Overall rating: 7/10

My take on Melville’s Pierre: dense, difficult, but interestingly constructed (by A. S.)

Pierre, or the Ambiguities, comes across to me as a showcase of the creative and expressive inner-workings of Melville’s mind, but it took me a while into the book to realize that. While beginning to read it, I was struck by how dense and heavy the style of writing was, and I found it often difficult to follow and focus on because of the overly detailed, rambling quality of the writing — at first, I wasn’t appreciative of it at all. And to be quite honest, I could hardly get through it without taking several breaks throughout my reading sessions. But after discussing the concepts of Pierre in class and continuing to read it, I began to realize that the rambling quality of the writing is an art form in a sense.

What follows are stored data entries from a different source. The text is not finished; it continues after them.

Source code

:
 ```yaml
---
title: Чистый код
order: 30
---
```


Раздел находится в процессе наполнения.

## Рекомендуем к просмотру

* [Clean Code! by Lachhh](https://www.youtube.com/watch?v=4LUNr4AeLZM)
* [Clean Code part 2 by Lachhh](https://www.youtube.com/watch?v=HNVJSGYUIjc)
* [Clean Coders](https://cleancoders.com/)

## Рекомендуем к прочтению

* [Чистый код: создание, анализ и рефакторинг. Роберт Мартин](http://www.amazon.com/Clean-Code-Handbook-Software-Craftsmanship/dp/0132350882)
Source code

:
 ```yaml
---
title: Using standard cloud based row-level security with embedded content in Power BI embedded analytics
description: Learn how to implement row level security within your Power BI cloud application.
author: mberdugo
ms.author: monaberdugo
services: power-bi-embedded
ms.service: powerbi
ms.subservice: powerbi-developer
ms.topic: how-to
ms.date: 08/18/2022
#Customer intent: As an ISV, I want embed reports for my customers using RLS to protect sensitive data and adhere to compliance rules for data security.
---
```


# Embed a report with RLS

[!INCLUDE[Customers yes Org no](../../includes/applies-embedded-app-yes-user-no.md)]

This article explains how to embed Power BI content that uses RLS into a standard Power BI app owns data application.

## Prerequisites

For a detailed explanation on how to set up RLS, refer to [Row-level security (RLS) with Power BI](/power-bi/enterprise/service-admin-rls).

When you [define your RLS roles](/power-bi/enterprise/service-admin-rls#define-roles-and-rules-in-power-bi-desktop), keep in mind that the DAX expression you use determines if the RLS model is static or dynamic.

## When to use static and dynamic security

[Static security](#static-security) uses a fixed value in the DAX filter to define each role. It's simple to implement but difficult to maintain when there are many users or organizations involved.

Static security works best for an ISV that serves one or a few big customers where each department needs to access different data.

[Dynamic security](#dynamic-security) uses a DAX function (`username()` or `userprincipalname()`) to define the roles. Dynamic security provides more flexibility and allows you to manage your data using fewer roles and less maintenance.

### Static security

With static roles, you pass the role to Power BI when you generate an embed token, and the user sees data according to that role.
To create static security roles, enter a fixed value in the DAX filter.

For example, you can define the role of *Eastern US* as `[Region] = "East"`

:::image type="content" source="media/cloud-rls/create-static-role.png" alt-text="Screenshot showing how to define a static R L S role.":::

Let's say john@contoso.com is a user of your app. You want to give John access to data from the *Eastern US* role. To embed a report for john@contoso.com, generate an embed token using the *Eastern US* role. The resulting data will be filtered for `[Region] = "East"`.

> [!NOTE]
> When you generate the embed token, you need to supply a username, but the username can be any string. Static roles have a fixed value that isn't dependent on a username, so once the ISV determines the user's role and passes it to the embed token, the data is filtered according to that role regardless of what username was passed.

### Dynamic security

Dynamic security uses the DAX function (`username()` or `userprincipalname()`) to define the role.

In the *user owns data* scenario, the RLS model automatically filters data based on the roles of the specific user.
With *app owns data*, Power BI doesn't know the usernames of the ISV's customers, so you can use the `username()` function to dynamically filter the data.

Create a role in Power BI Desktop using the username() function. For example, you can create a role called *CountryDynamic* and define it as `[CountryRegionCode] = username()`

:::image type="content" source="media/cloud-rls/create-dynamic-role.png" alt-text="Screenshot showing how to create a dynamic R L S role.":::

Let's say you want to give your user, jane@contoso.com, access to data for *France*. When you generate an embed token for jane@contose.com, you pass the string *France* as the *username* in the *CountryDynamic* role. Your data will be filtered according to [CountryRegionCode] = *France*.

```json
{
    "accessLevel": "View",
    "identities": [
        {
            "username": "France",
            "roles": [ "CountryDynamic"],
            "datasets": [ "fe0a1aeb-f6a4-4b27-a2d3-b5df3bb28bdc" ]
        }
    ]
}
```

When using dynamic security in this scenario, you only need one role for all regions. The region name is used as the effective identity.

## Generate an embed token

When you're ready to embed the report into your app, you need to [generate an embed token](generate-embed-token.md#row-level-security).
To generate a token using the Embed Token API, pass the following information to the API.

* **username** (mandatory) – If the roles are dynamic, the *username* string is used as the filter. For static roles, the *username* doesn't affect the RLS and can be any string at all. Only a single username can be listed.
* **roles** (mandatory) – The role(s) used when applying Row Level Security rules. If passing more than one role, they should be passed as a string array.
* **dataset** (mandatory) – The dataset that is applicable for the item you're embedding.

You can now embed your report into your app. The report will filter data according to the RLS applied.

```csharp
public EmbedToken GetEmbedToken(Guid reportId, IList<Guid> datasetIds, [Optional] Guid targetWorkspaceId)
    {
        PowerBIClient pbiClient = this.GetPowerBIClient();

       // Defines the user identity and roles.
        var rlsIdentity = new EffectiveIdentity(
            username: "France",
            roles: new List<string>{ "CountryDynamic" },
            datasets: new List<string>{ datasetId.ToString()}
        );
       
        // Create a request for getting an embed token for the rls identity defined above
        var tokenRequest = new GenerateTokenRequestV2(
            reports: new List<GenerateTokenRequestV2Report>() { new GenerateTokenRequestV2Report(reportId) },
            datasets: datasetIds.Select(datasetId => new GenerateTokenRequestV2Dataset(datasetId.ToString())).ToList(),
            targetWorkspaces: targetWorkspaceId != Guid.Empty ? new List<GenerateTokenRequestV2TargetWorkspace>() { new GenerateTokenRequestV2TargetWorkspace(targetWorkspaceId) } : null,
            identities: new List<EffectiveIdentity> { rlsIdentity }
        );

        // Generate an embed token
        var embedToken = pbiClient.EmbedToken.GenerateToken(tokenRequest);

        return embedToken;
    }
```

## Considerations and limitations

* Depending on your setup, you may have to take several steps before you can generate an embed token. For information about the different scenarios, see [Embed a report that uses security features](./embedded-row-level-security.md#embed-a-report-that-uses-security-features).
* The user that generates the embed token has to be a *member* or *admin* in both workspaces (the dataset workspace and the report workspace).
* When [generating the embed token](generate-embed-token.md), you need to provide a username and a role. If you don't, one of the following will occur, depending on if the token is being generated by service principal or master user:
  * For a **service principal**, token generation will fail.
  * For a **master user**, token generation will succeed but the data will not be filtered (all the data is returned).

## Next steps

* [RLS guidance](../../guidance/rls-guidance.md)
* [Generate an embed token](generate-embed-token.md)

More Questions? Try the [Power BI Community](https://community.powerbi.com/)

When the idea in class was brought up to me that the stylistic choice was possibly a purposeful decision to convey the idea of a “stream of consciousness”, or to help characterize the insanity of Pierre as a person, or even not on purpose, and could portray the unusual mechanisms of the literary mind of Melville, I realized that it was a fascinating literary choice. It began to interest me that the fact that the writing style comes across as insane and nonsensical reflects the character of Pierre in the sense that he and his ideals truly do not fit in with the world he is in. Overall, I would not go as far as to say that the writing style of Pierre, or the Ambiguities, was enjoyable or engaging to read at all, but I will say that it had more depth and creativity than what my first impression of it was, in an artistic and interesting manner. And I do understand why some would describe the language as elegant, sprawling, and beautiful sentences strung together which creates a never-ending, yet reflective and symbolic, psychological stream of consciousness.

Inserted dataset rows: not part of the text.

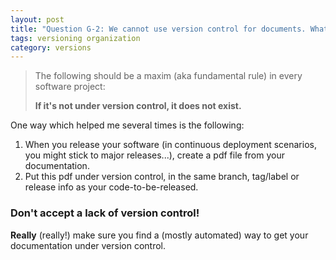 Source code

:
 ```yaml
---
layout: post
title: "Question G-2: We cannot use version control for documents. What to do?"
tags: versioning organization
category: versions
---
```



> The following should be a maxim (aka fundamental rule) in every software project:
>
> **If it's not under version control, it does not exist.**


One way which helped me several times is the following:

1. When you release your software (in continuous deployment scenarios, you might stick to major releases...), create a pdf file from your documentation.
2. Put this pdf under version control, in the same branch, tag/label or release info as your code-to-be-released.

### Don't accept a lack of version control!

**Really** (really!) make sure you find a (mostly automated) way to get your documentation under version control.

Furthermore, the idea of time and how it is represented and spread out over the course of the story was also fascinating to me, and interestingly constructed by Melville. This slow-moving and drawn out organization of time reminded me of when I was a child, when a single day would feel much longer than a day in my life would be today, as a young adult. Something about childhood and growing up makes time run differently, and this book reflected that youthful “coming-of-age” characteristic. Even though this organization of time did make it much more difficult to read and follow the direction of the plot, it was still a unique facet of the story which I grew to appreciate. I feel that way about the book as a whole — even though it isn’t easy to read, and not always understandable or necessarily “enjoyable” in the typical sense, it was abstract, unique, interesting, and brilliantly constructed to reflect the symbols of abnormality throughout the story, such as Pierre’s familial and romantic relationships (which don’t seem to differ much to Pierre), his personality, his decisions, and his overly-romantic and strange outlook on life compared to the societal standards of the time as his life unravels as the book goes on.

Would I recommend this to a friend for an enjoyable read? No.

But would I recommend this to a fellow student to experience an interesting way of thinking, like a scholarly puzzle in a literary form? Perhaps.